PostgreSQL database profiling



The last few days I've been trying to performance-tune one of our applications. Being database intensive, it was only naturally to try to optimize database queries. 

To enable query logging, postgresql configuration should be updated like this. Note the configuration folder on Centos 7 distribution. 

In the postgresql.conf file, next lines under "ERROR REPORTING AND LOGGING" section need to be modified.

log_min_duration_statement = 0 
log_line_prefix = '%t [%p]: [%l-1] user=%u,db=%d,app=%a,client=%h ' 

Enable logging of all statements, regardless of minimum duration. Additionally log line format is adjusted, so that automatic analyzing with pgBadger becomes possible.

log_checkpoints = on 
log_connections = on 
log_disconnections = on 
log_hostname = on 
log_lock_waits = on

Enable logging of different types of events and statements.

log_statement = 'none'

In case we're using pgBadger, this setting can remain set to none, as already set in the defaults. Next, we need to restart database server. Example below for Centos 7.

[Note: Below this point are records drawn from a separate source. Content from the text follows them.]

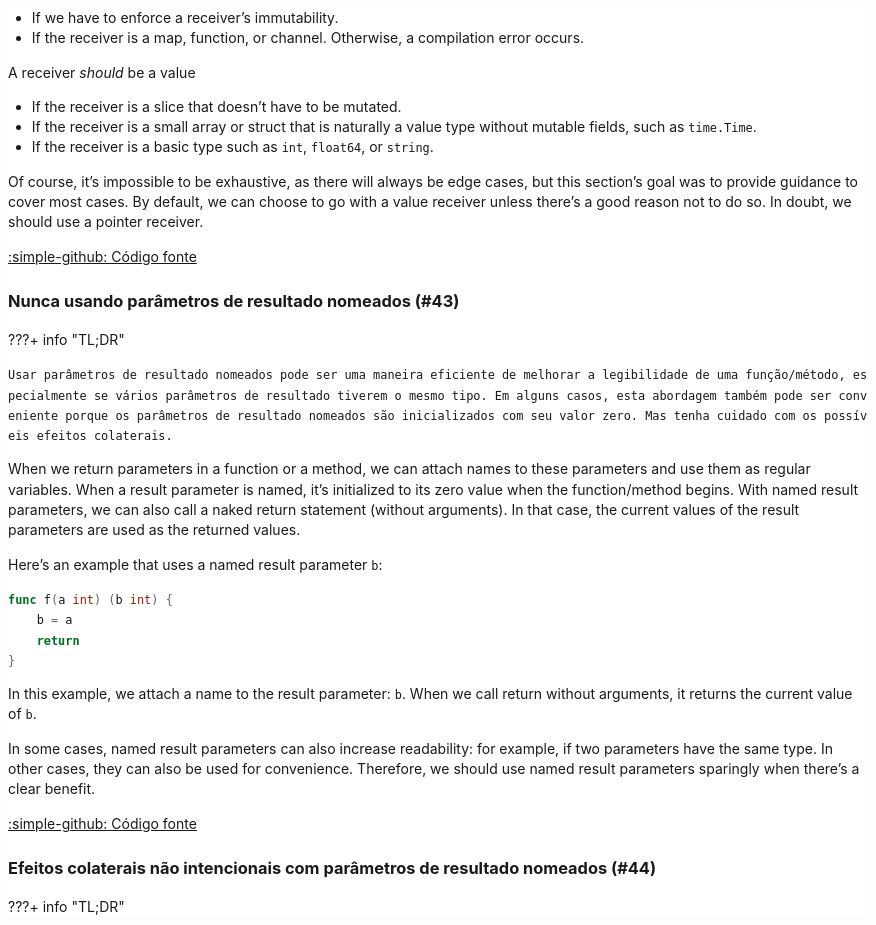 * If we have to enforce a receiver’s immutability.
* If the receiver is a map, function, or channel. Otherwise, a compilation error
  occurs.

A receiver _should_ be a value

* If the receiver is a slice that doesn’t have to be mutated.
* If the receiver is a small array or struct that is naturally a value type without mutable fields, such as `time.Time`.
* If the receiver is a basic type such as `int`, `float64`, or `string`.

Of course, it’s impossible to be exhaustive, as there will always be edge cases, but this section’s goal was to provide guidance to cover most cases. By default, we can choose to go with a value receiver unless there’s a good reason not to do so. In doubt, we should use a pointer receiver.

 [:simple-github: Código fonte](https://github.com/teivah/100-go-mistakes/tree/master/src/06-functions-methods/42-receiver/)

### Nunca usando parâmetros de resultado nomeados (#43)

???+ info "TL;DR"

    Usar parâmetros de resultado nomeados pode ser uma maneira eficiente de melhorar a legibilidade de uma função/método, especialmente se vários parâmetros de resultado tiverem o mesmo tipo. Em alguns casos, esta abordagem também pode ser conveniente porque os parâmetros de resultado nomeados são inicializados com seu valor zero. Mas tenha cuidado com os possíveis efeitos colaterais.

When we return parameters in a function or a method, we can attach names to these parameters and use them as regular variables. When a result parameter is named, it’s initialized to its zero value when the function/method begins. With named result parameters, we can also call a naked return statement (without arguments). In that case, the current values of the result parameters are used as the returned values.

Here’s an example that uses a named result parameter `b`:

```go
func f(a int) (b int) {
    b = a
    return
}
```

In this example, we attach a name to the result parameter: `b`. When we call return without arguments, it returns the current value of `b`.

In some cases, named result parameters can also increase readability: for example, if two parameters have the same type. In other cases, they can also be used for convenience. Therefore, we should use named result parameters sparingly when there’s a clear benefit.

 [:simple-github: Código fonte](https://github.com/teivah/100-go-mistakes/tree/master/src/06-functions-methods/43-named-result-parameters/main.go)

### Efeitos colaterais não intencionais com parâmetros de resultado nomeados (#44)

???+ info "TL;DR"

systemctl restart postgresql

From this point on, the data is being gathered. Test your application, especially click through the slow running processes. All data is being logged and also the query durations. I suggest fiddling with the database until some representative quantity of the data is gathered. Normally, I let the log file grow to at least 2GB in size. 

Now it's time for pgBadger. You can get it from here. It's a really good tool for analyzing the PostgreSQL logs. When done, it will spit out the html file, containing all vital information about your database accesses. It will show you the longest running queries, the most frequent ones and much more. 

Please be patient, as parsing of huge log files may take some time. It might be good time for a coffee or something :-) 

When done, you can easily view the resulting file in your preferred Web browser. Hope the coffee has kicked in yet and you'll have a successfull query analysis.